» **Required action**
Could you reproduce the lines below from the one with "常见的适合成文的内容有：" through the one with "- 内容贪图简便：使用代码块、图片或 blockquote 完全取代正文"? Keep both ends and add nothing.

Dataset excerpts

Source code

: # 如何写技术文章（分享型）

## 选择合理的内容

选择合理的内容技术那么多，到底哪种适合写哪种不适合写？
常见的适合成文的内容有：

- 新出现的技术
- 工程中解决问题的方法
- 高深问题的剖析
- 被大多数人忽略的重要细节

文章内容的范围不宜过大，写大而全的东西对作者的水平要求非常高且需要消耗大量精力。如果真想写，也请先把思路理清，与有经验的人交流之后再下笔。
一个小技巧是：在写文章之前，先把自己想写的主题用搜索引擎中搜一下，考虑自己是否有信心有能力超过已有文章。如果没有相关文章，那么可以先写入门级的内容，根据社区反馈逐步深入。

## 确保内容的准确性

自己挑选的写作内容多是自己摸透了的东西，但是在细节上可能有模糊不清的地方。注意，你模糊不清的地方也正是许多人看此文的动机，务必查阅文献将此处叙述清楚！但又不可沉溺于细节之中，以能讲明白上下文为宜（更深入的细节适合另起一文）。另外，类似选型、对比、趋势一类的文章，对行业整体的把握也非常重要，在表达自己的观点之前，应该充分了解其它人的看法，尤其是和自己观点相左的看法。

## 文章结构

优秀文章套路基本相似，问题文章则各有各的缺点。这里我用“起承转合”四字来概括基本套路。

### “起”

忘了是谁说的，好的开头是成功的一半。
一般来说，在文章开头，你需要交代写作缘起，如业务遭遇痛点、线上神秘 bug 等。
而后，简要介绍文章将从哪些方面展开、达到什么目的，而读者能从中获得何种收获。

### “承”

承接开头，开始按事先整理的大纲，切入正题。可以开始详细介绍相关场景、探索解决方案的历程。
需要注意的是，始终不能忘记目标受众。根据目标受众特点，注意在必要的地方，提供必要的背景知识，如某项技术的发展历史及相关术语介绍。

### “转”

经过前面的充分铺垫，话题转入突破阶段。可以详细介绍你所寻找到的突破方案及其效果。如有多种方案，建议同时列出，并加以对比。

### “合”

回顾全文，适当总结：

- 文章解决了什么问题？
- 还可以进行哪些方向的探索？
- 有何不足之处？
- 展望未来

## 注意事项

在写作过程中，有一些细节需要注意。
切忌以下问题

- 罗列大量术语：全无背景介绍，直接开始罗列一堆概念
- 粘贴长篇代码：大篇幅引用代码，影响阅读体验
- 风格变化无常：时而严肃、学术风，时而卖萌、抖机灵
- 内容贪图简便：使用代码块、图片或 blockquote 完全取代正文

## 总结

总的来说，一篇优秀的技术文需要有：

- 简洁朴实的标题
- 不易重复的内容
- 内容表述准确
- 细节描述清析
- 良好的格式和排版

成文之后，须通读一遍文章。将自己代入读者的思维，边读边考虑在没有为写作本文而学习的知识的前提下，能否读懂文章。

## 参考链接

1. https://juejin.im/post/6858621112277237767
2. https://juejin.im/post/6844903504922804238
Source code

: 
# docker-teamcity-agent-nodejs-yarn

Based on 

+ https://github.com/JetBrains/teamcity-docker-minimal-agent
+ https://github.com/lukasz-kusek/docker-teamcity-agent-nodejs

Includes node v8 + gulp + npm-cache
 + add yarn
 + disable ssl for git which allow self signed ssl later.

» **Solution to the problem**
常见的适合成文的内容有：

- 新出现的技术
- 工程中解决问题的方法
- 高深问题的剖析
- 被大多数人忽略的重要细节

文章内容的范围不宜过大，写大而全的东西对作者的水平要求非常高且需要消耗大量精力。如果真想写，也请先把思路理清，与有经验的人交流之后再下笔。
一个小技巧是：在写文章之前，先把自己想写的主题用搜索引擎中搜一下，考虑自己是否有信心有能力超过已有文章。如果没有相关文章，那么可以先写入门级的内容，根据社区反馈逐步深入。

## 确保内容的准确性

自己挑选的写作内容多是自己摸透了的东西，但是在细节上可能有模糊不清的地方。注意，你模糊不清的地方也正是许多人看此文的动机，务必查阅文献将此处叙述清楚！但又不可沉溺于细节之中，以能讲明白上下文为宜（更深入的细节适合另起一文）。另外，类似选型、对比、趋势一类的文章，对行业整体的把握也非常重要，在表达自己的观点之前，应该充分了解其它人的看法，尤其是和自己观点相左的看法。

## 文章结构

优秀文章套路基本相似，问题文章则各有各的缺点。这里我用“起承转合”四字来概括基本套路。

### “起”

忘了是谁说的，好的开头是成功的一半。
一般来说，在文章开头，你需要交代写作缘起，如业务遭遇痛点、线上神秘 bug 等。
而后，简要介绍文章将从哪些方面展开、达到什么目的，而读者能从中获得何种收获。

### “承”

承接开头，开始按事先整理的大纲，切入正题。可以开始详细介绍相关场景、探索解决方案的历程。
需要注意的是，始终不能忘记目标受众。根据目标受众特点，注意在必要的地方，提供必要的背景知识，如某项技术的发展历史及相关术语介绍。

### “转”

经过前面的充分铺垫，话题转入突破阶段。可以详细介绍你所寻找到的突破方案及其效果。如有多种方案，建议同时列出，并加以对比。

### “合”

回顾全文，适当总结：

- 文章解决了什么问题？
- 还可以进行哪些方向的探索？
- 有何不足之处？
- 展望未来

## 注意事项

在写作过程中，有一些细节需要注意。
切忌以下问题

- 罗列大量术语：全无背景介绍，直接开始罗列一堆概念
- 粘贴长篇代码：大篇幅引用代码，影响阅读体验
- 风格变化无常：时而严肃、学术风，时而卖萌、抖机灵
- 内容贪图简便：使用代码块、图片或 blockquote 完全取代正文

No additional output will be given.